Posted by Simon Willnauer <si...@gmail.com>.
hey simon ;)


On Fri, Jul 20, 2012 at 2:29 AM, Simon McDuff <sm...@hotmail.com> wrote:
>
> Thank you Simon Willnauer!
>
> With your explanation, we`ve decided to control the flushing by spawning another thread. So the thread is available to still ingest ! :-) (correct me if I'm wrong)We do so by checking the RAM size provided by Lucene! (Thank you!)By putting the automatic flushing at 1000 megs and our controlling at 900 megs, we know that the automatic flushing "should" not happen.

it should not. Yet, 1G is a large ram buffer.
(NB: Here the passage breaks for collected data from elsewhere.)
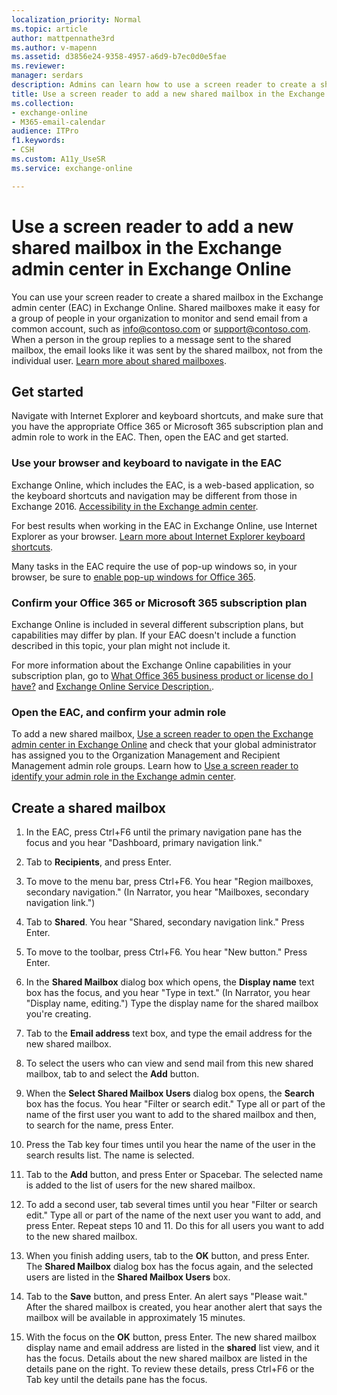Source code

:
 ```yaml
---
localization_priority: Normal
ms.topic: article
author: mattpennathe3rd
ms.author: v-mapenn
ms.assetid: d3856e24-9358-4957-a6d9-b7ec0d0e5fae
ms.reviewer: 
manager: serdars
description: Admins can learn how to use a screen reader to create a shared mailbox in the Exchange admin center (EAC) in Exchange Online.
title: Use a screen reader to add a new shared mailbox in the Exchange admin center in Exchange Online
ms.collection: 
- exchange-online
- M365-email-calendar
audience: ITPro
f1.keywords:
- CSH
ms.custom: A11y_UseSR
ms.service: exchange-online

---
```


# Use a screen reader to add a new shared mailbox in the Exchange admin center in Exchange Online

You can use your screen reader to create a shared mailbox in the Exchange admin center (EAC) in Exchange Online. Shared mailboxes make it easy for a group of people in your organization to monitor and send email from a common account, such as info@contoso.com or support@contoso.com. When a person in the group replies to a message sent to the shared mailbox, the email looks like it was sent by the shared mailbox, not from the individual user. [Learn more about shared mailboxes](../collaboration-exo/shared-mailboxes.md).

## Get started

Navigate with Internet Explorer and keyboard shortcuts, and make sure that you have the appropriate Office 365 or Microsoft 365 subscription plan and admin role to work in the EAC. Then, open the EAC and get started.

### Use your browser and keyboard to navigate in the EAC

Exchange Online, which includes the EAC, is a web-based application, so the keyboard shortcuts and navigation may be different from those in Exchange 2016. [Accessibility in the Exchange admin center](accessibility-in-exchange-admin-center.md).

For best results when working in the EAC in Exchange Online, use Internet Explorer as your browser. [Learn more about Internet Explorer keyboard shortcuts](https://support.microsoft.com/help/17456/).

Many tasks in the EAC require the use of pop-up windows so, in your browser, be sure to [enable pop-up windows for Office 365](https://support.microsoft.com/help/17479).

### Confirm your Office 365 or Microsoft 365 subscription plan

Exchange Online is included in several different subscription plans, but capabilities may differ by plan. If your EAC doesn't include a function described in this topic, your plan might not include it.

For more information about the Exchange Online capabilities in your subscription plan, go to [What Office 365 business product or license do I have?](https://support.office.com/article/f8ab5e25-bf3f-4a47-b264-174b1ee925fd) and [Exchange Online Service Description.](https://docs.microsoft.com/office365/servicedescriptions/exchange-online-service-description/exchange-online-service-description).

### Open the EAC, and confirm your admin role

To add a new shared mailbox, [Use a screen reader to open the Exchange admin center in Exchange Online](use-screen-reader-to-open-exchange-admin-center.md) and check that your global administrator has assigned you to the Organization Management and Recipient Management admin role groups. Learn how to [Use a screen reader to identify your admin role in the Exchange admin center](use-screen-reader-to-identify-admin-role-in-exchange-admin-center.md).

## Create a shared mailbox

1. In the EAC, press Ctrl+F6 until the primary navigation pane has the focus and you hear "Dashboard, primary navigation link."

2. Tab to **Recipients**, and press Enter.

3. To move to the menu bar, press Ctrl+F6. You hear "Region mailboxes, secondary navigation." (In Narrator, you hear "Mailboxes, secondary navigation link.")

4. Tab to **Shared**. You hear "Shared, secondary navigation link." Press Enter.

5. To move to the toolbar, press Ctrl+F6. You hear "New button." Press Enter.

6. In the **Shared Mailbox** dialog box which opens, the **Display name** text box has the focus, and you hear "Type in text." (In Narrator, you hear "Display name, editing.") Type the display name for the shared mailbox you're creating.

7. Tab to the **Email address** text box, and type the email address for the new shared mailbox.

8. To select the users who can view and send mail from this new shared mailbox, tab to and select the **Add** button.

9. When the **Select Shared Mailbox Users** dialog box opens, the **Search** box has the focus. You hear "Filter or search edit." Type all or part of the name of the first user you want to add to the shared mailbox and then, to search for the name, press Enter.

10. Press the Tab key four times until you hear the name of the user in the search results list. The name is selected.

11. Tab to the **Add** button, and press Enter or Spacebar. The selected name is added to the list of users for the new shared mailbox.

12. To add a second user, tab several times until you hear "Filter or search edit." Type all or part of the name of the next user you want to add, and press Enter. Repeat steps 10 and 11. Do this for all users you want to add to the new shared mailbox.

13. When you finish adding users, tab to the **OK** button, and press Enter. The **Shared Mailbox** dialog box has the focus again, and the selected users are listed in the **Shared Mailbox Users** box.

14. Tab to the **Save** button, and press Enter. An alert says "Please wait." After the shared mailbox is created, you hear another alert that says the mailbox will be available in approximately 15 minutes.

15. With the focus on the **OK** button, press Enter. The new shared mailbox display name and email address are listed in the **shared** list view, and it has the focus. Details about the new shared mailbox are listed in the details pane on the right. To review these details, press Ctrl+F6 or the Tab key until the details pane has the focus.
In my tests I got much
better results with lowish ram buffers like 256MB since that causes
flush to happen more often and it saturates your IO on the machine.
The general goal is to keep the RAM buffer at a level where you almost
constantly flush ie. you maximise the the RAM buffer so that a flush
should happen once you are done with the previous flush. Does that
make sense?

> I know you contribute a lot to the concurrency feature! This is great! I was very excited to try it!
> We tried the following approaches:Option 1- 6 threads referring to the same IndexWriterOption 2- 6 threads having their own IndexWriter, merge it at the end
> Unfortunately, we found that option 2 scale better. I'm not sure why option 1 didn`t scale. Is it possible that synchronization between threads is too costly ? ... I don`t have an answered but it was definitely slower.

can you provide the numbers and what you actually did in your experiment.

> With option 2, we are able to insert between 800 000 - 900 000 documents / sec. (we've modified lucene to remove some bottleneck)Threads DO NOT ONLY index, it does other stuff before adding documents.

what are your modifications? 800k documents are a lot! I wonder what
you are indexing, do you have any text you are inverting. I have run
tests on a very strong machine on 4k /doc average doc size and I
couldn't even get 10% of this. So in your case lock contention in the
indexwriter (there are still blocking parts) could be dominating. This
is certainly not what we optimize for. I'd say 99% of the cases the
most of the time is spend in DocumentsWriterPerThread inverting the
document. If that is not the case in your experiment and you are only
measuring thread overhead then I can totally buy your numbers.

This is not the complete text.